■ WHAT YOU NEED TO DO
Within the entries that follow, show each line where the word "Transfer" occurs.

—————

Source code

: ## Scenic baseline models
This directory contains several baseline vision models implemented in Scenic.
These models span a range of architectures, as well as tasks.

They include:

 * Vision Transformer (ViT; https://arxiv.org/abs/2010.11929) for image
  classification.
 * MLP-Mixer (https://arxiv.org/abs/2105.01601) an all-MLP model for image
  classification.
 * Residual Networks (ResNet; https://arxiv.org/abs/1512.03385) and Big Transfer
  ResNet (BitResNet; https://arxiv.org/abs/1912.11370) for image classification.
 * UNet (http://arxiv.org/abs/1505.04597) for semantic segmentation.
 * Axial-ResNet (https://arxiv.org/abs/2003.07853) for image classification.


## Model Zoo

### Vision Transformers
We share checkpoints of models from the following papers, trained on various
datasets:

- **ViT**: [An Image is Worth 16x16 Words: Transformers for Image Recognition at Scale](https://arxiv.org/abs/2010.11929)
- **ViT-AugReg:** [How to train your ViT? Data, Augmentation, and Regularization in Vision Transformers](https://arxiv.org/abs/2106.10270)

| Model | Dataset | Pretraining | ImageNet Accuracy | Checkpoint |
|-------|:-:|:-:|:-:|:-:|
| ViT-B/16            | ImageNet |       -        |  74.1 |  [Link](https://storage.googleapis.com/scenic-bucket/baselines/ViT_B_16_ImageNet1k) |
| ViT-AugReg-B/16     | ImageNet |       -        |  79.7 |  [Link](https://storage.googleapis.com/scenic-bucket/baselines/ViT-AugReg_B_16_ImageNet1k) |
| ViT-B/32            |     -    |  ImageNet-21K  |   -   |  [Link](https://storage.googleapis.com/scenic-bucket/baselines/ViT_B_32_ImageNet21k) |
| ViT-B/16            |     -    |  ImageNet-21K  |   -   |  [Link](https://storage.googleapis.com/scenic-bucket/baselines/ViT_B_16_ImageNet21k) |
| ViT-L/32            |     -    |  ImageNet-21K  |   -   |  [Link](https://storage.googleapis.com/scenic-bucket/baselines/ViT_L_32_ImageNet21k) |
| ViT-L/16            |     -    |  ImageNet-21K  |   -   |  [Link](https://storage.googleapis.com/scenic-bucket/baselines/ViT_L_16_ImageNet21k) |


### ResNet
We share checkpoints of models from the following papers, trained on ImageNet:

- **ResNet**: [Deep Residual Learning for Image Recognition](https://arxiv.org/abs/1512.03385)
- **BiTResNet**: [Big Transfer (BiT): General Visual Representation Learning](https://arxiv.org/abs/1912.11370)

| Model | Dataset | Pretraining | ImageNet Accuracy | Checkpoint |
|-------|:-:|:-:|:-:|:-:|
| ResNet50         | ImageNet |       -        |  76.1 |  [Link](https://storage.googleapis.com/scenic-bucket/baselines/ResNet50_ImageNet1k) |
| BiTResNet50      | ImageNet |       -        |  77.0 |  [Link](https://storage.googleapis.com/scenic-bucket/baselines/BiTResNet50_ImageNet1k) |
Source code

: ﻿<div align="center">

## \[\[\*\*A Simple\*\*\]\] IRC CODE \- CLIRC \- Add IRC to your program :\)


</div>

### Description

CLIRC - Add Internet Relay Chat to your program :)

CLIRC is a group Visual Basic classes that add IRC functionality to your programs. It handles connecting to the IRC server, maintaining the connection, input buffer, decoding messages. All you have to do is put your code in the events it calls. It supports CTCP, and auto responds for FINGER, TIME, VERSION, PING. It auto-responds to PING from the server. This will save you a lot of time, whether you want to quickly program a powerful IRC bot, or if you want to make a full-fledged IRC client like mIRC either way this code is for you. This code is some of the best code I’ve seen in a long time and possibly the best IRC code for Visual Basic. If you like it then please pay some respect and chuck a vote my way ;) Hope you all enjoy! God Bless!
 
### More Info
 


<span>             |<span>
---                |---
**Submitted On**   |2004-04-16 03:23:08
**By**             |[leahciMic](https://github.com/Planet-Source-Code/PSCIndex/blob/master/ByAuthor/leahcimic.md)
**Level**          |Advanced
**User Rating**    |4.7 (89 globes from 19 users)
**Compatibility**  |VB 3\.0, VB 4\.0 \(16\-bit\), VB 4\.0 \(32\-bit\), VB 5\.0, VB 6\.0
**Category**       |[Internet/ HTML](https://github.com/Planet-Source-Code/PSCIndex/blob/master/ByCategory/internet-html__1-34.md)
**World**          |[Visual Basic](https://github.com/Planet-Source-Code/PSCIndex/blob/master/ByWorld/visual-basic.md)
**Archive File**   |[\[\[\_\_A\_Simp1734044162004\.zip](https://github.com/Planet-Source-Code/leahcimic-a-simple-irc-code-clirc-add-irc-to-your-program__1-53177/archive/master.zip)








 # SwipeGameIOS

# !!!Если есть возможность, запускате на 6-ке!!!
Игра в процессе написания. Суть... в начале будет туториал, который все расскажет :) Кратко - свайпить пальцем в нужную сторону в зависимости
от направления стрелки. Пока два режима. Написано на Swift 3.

—————

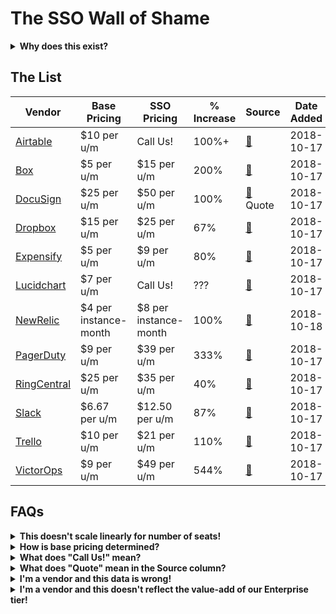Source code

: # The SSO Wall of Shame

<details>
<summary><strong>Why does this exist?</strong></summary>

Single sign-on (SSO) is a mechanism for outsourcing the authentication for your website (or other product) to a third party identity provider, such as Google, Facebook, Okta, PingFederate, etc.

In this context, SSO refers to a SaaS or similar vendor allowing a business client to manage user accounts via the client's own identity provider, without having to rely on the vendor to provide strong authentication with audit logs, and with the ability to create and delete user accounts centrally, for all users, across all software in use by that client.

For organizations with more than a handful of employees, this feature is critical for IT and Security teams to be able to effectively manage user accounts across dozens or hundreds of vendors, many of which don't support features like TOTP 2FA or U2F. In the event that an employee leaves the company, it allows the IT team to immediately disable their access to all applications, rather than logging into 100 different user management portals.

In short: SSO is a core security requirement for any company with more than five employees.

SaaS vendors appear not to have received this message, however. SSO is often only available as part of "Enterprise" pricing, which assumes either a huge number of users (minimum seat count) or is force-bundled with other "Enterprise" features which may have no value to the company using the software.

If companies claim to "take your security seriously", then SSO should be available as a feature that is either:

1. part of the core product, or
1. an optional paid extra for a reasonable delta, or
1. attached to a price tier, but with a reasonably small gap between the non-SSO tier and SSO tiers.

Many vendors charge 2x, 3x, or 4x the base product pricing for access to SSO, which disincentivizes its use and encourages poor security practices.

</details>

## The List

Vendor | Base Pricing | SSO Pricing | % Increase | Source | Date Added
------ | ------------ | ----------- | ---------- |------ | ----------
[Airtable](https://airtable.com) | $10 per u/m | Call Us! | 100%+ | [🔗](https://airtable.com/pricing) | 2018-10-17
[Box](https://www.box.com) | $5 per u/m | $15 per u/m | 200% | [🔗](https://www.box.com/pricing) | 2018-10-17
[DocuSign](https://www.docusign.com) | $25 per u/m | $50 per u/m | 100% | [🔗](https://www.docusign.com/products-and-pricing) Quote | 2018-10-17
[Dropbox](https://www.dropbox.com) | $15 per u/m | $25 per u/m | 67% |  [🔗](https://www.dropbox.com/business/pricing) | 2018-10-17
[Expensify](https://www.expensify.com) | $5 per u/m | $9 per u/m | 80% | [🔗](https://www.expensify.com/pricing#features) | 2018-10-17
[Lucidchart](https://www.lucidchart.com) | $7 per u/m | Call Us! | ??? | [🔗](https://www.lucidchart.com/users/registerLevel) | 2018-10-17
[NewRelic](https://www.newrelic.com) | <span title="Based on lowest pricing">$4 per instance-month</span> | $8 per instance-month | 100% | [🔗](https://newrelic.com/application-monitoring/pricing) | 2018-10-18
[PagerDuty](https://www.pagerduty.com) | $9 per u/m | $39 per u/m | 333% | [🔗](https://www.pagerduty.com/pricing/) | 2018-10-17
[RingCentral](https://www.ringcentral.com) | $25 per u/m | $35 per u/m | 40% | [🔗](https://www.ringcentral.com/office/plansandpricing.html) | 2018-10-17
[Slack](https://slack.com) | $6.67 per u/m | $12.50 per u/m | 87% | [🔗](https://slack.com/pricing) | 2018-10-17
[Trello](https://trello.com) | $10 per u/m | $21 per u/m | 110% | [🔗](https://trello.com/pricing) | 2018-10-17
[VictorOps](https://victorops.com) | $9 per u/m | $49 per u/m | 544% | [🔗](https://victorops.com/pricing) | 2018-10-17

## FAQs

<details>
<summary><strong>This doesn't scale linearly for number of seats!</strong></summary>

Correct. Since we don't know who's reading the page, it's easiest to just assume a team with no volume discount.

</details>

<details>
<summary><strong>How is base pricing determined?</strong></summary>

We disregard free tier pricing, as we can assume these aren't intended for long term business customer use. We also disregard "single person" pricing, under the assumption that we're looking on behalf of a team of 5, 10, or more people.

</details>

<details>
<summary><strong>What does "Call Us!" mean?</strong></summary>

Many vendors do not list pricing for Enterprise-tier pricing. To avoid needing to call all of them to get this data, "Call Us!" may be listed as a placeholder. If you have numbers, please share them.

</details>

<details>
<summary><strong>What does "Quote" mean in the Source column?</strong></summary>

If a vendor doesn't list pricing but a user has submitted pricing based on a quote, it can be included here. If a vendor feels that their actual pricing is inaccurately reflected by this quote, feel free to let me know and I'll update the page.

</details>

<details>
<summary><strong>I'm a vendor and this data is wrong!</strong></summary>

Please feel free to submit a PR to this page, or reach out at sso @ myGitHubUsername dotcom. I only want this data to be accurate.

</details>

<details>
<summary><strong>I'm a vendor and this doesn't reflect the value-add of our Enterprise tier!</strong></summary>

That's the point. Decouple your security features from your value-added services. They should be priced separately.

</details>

—————

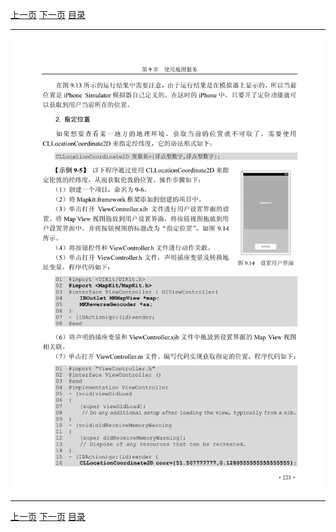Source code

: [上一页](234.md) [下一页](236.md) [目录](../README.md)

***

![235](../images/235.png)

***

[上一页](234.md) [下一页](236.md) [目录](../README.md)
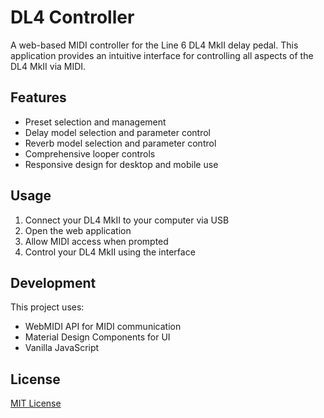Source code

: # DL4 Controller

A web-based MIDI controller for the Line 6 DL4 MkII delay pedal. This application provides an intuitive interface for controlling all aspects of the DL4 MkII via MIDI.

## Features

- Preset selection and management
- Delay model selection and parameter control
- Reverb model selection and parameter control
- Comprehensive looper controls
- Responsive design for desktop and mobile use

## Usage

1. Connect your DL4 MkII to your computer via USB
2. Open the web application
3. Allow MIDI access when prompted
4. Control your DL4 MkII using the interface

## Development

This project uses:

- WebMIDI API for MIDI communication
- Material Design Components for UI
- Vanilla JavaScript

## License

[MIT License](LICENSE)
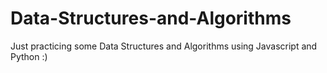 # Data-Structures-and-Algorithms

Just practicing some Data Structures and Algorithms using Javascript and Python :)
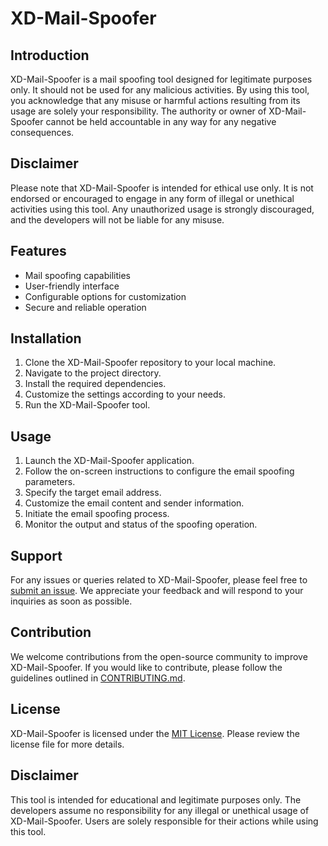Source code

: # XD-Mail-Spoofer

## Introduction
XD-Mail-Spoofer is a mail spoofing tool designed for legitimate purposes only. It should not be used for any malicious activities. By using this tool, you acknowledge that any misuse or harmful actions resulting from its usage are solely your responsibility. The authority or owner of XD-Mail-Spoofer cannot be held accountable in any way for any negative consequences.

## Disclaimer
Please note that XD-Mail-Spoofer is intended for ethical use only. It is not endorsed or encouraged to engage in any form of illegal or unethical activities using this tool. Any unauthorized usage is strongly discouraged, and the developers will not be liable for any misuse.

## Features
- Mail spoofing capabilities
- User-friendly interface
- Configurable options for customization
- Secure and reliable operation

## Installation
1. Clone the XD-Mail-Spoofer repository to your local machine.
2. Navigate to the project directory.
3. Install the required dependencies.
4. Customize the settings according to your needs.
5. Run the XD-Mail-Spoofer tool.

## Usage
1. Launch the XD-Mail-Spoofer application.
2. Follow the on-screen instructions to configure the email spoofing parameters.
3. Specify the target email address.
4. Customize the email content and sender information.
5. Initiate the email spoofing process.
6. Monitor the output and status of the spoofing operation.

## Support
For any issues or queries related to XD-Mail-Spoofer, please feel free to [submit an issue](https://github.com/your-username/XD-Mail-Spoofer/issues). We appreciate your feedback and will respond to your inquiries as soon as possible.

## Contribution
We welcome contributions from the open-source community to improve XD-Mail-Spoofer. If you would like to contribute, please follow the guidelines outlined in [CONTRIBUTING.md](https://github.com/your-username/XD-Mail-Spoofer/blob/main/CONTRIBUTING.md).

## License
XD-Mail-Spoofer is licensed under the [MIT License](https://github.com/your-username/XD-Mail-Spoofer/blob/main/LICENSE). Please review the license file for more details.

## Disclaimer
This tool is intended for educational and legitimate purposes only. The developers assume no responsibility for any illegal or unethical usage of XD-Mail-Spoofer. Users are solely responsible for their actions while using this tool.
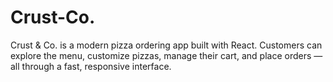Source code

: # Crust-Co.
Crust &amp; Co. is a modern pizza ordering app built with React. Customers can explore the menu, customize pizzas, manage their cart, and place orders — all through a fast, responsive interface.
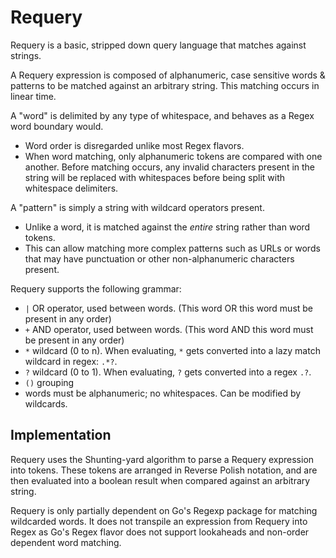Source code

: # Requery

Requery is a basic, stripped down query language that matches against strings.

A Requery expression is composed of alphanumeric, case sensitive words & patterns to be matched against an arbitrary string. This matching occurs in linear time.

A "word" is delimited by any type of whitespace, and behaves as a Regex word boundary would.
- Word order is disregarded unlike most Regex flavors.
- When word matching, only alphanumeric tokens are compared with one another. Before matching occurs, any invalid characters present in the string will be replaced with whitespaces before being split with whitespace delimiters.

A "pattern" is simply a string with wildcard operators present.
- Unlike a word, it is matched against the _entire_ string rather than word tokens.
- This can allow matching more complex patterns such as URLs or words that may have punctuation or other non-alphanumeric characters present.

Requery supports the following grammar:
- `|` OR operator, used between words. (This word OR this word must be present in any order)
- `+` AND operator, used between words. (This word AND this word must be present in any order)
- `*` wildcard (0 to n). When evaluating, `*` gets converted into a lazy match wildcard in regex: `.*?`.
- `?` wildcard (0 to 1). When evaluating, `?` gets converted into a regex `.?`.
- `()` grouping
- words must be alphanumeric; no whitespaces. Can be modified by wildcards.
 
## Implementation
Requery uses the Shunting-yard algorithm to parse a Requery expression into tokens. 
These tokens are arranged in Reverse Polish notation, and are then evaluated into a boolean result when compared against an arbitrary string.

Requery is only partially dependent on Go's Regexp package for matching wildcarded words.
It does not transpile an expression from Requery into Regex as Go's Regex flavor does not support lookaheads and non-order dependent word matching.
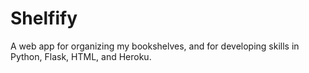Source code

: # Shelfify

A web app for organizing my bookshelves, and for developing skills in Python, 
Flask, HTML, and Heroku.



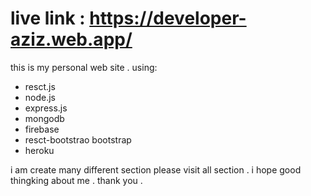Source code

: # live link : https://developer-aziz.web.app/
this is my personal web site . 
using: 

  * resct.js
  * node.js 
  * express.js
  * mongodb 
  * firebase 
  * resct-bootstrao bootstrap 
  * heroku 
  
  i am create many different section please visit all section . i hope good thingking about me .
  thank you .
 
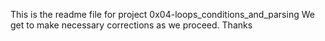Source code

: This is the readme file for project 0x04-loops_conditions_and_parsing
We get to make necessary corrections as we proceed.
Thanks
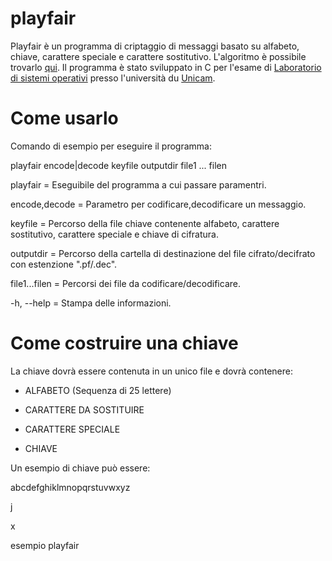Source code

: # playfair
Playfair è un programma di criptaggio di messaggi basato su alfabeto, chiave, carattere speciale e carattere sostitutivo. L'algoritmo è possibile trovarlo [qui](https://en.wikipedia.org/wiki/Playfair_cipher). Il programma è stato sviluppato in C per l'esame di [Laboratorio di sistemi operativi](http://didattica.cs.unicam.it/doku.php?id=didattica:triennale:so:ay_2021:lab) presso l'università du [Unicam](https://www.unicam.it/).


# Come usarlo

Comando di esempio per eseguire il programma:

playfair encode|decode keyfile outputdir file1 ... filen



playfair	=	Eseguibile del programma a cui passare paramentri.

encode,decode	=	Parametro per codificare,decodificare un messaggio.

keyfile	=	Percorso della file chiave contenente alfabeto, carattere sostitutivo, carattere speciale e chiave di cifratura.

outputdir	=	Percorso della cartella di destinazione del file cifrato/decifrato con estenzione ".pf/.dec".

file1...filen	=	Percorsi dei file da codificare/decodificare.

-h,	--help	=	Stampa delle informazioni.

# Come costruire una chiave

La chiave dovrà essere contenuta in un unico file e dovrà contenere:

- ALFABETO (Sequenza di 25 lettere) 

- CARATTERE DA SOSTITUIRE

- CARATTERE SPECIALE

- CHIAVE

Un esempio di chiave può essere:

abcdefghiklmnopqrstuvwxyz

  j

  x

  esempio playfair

—————

■ ANSWER BELOW
 * Residual Networks (ResNet; https://arxiv.org/abs/1512.03385) and Big Transfer
- **BiTResNet**: [Big Transfer (BiT): General Visual Representation Learning](https://arxiv.org/abs/1912.11370)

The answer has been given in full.